*What is needed*:
With nothing omitted, transcribe the entries exactly as written.

*Extracted records*:
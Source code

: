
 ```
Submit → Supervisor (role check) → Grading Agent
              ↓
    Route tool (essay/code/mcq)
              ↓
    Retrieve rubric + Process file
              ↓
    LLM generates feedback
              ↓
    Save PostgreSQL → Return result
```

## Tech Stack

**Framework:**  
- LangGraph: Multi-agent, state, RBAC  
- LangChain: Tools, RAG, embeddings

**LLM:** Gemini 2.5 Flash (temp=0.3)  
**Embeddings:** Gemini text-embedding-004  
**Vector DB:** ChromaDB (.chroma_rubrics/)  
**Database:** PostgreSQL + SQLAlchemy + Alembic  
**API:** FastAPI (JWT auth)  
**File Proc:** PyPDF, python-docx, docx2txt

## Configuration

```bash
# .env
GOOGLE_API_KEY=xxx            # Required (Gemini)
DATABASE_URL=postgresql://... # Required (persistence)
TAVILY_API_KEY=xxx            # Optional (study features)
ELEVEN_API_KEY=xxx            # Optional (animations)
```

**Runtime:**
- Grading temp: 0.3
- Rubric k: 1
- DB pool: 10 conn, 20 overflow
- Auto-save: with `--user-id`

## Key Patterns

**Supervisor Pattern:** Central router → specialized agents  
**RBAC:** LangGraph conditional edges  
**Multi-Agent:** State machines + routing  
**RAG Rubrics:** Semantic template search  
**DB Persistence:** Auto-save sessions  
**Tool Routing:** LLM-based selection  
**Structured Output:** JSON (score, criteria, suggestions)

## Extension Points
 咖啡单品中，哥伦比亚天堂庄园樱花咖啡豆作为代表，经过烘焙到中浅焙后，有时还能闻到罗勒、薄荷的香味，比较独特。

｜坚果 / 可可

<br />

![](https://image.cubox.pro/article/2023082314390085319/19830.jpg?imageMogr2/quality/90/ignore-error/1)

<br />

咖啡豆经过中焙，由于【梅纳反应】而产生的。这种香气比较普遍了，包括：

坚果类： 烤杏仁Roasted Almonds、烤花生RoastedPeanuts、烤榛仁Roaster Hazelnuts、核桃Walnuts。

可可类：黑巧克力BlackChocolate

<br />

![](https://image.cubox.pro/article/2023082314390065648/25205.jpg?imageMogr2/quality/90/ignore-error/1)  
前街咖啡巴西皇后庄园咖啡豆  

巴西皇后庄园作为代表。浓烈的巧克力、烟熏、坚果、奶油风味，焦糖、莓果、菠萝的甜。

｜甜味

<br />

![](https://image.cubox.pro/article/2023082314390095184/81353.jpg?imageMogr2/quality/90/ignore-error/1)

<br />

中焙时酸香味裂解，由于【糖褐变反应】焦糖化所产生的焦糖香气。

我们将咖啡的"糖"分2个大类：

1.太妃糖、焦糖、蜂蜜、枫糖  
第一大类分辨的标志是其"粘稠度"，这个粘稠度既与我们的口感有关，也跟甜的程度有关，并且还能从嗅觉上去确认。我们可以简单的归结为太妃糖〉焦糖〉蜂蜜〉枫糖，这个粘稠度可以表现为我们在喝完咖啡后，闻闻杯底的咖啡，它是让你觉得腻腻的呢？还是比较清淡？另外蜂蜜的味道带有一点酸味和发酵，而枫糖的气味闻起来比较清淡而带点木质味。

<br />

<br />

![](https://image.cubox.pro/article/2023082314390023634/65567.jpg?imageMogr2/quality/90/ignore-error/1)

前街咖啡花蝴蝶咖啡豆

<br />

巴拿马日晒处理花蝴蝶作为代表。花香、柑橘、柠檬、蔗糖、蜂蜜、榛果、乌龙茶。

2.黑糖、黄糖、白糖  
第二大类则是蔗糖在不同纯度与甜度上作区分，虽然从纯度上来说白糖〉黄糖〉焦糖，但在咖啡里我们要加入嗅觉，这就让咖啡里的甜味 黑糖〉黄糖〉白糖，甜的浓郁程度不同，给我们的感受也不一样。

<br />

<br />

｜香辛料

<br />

*Answer for the task*:
Source code

:
 ```
Submit → Supervisor (role check) → Grading Agent
              ↓
    Route tool (essay/code/mcq)
              ↓
    Retrieve rubric + Process file
              ↓
    LLM generates feedback
              ↓
    Save PostgreSQL → Return result
```

## Tech Stack

**Framework:**  
- LangGraph: Multi-agent, state, RBAC  
- LangChain: Tools, RAG, embeddings

**LLM:** Gemini 2.5 Flash (temp=0.3)  
**Embeddings:** Gemini text-embedding-004  
**Vector DB:** ChromaDB (.chroma_rubrics/)  
**Database:** PostgreSQL + SQLAlchemy + Alembic  
**API:** FastAPI (JWT auth)  
**File Proc:** PyPDF, python-docx, docx2txt

## Configuration

```bash
# .env
GOOGLE_API_KEY=xxx            # Required (Gemini)
DATABASE_URL=postgresql://... # Required (persistence)
TAVILY_API_KEY=xxx            # Optional (study features)
ELEVEN_API_KEY=xxx            # Optional (animations)
```

**Runtime:**
- Grading temp: 0.3
- Rubric k: 1
- DB pool: 10 conn, 20 overflow
- Auto-save: with `--user-id`

## Key Patterns

**Supervisor Pattern:** Central router → specialized agents  
**RBAC:** LangGraph conditional edges  
**Multi-Agent:** State machines + routing  
**RAG Rubrics:** Semantic template search  
**DB Persistence:** Auto-save sessions  
**Tool Routing:** LLM-based selection  
**Structured Output:** JSON (score, criteria, suggestions)

## Extension Points
 咖啡单品中，哥伦比亚天堂庄园樱花咖啡豆作为代表，经过烘焙到中浅焙后，有时还能闻到罗勒、薄荷的香味，比较独特。

｜坚果 / 可可

<br />

![](https://image.cubox.pro/article/2023082314390085319/19830.jpg?imageMogr2/quality/90/ignore-error/1)

<br />

咖啡豆经过中焙，由于【梅纳反应】而产生的。这种香气比较普遍了，包括：

坚果类： 烤杏仁Roasted Almonds、烤花生RoastedPeanuts、烤榛仁Roaster Hazelnuts、核桃Walnuts。

可可类：黑巧克力BlackChocolate

<br />

![](https://image.cubox.pro/article/2023082314390065648/25205.jpg?imageMogr2/quality/90/ignore-error/1)  
前街咖啡巴西皇后庄园咖啡豆  

巴西皇后庄园作为代表。浓烈的巧克力、烟熏、坚果、奶油风味，焦糖、莓果、菠萝的甜。

｜甜味

<br />

![](https://image.cubox.pro/article/2023082314390095184/81353.jpg?imageMogr2/quality/90/ignore-error/1)

<br />

中焙时酸香味裂解，由于【糖褐变反应】焦糖化所产生的焦糖香气。

我们将咖啡的"糖"分2个大类：

1.太妃糖、焦糖、蜂蜜、枫糖  
第一大类分辨的标志是其"粘稠度"，这个粘稠度既与我们的口感有关，也跟甜的程度有关，并且还能从嗅觉上去确认。我们可以简单的归结为太妃糖〉焦糖〉蜂蜜〉枫糖，这个粘稠度可以表现为我们在喝完咖啡后，闻闻杯底的咖啡，它是让你觉得腻腻的呢？还是比较清淡？另外蜂蜜的味道带有一点酸味和发酵，而枫糖的气味闻起来比较清淡而带点木质味。

<br />

<br />

![](https://image.cubox.pro/article/2023082314390023634/65567.jpg?imageMogr2/quality/90/ignore-error/1)

前街咖啡花蝴蝶咖啡豆

<br />

巴拿马日晒处理花蝴蝶作为代表。花香、柑橘、柠檬、蔗糖、蜂蜜、榛果、乌龙茶。

2.黑糖、黄糖、白糖  
第二大类则是蔗糖在不同纯度与甜度上作区分，虽然从纯度上来说白糖〉黄糖〉焦糖，但在咖啡里我们要加入嗅觉，这就让咖啡里的甜味 黑糖〉黄糖〉白糖，甜的浓郁程度不同，给我们的感受也不一样。

<br />

<br />

｜香辛料

<br />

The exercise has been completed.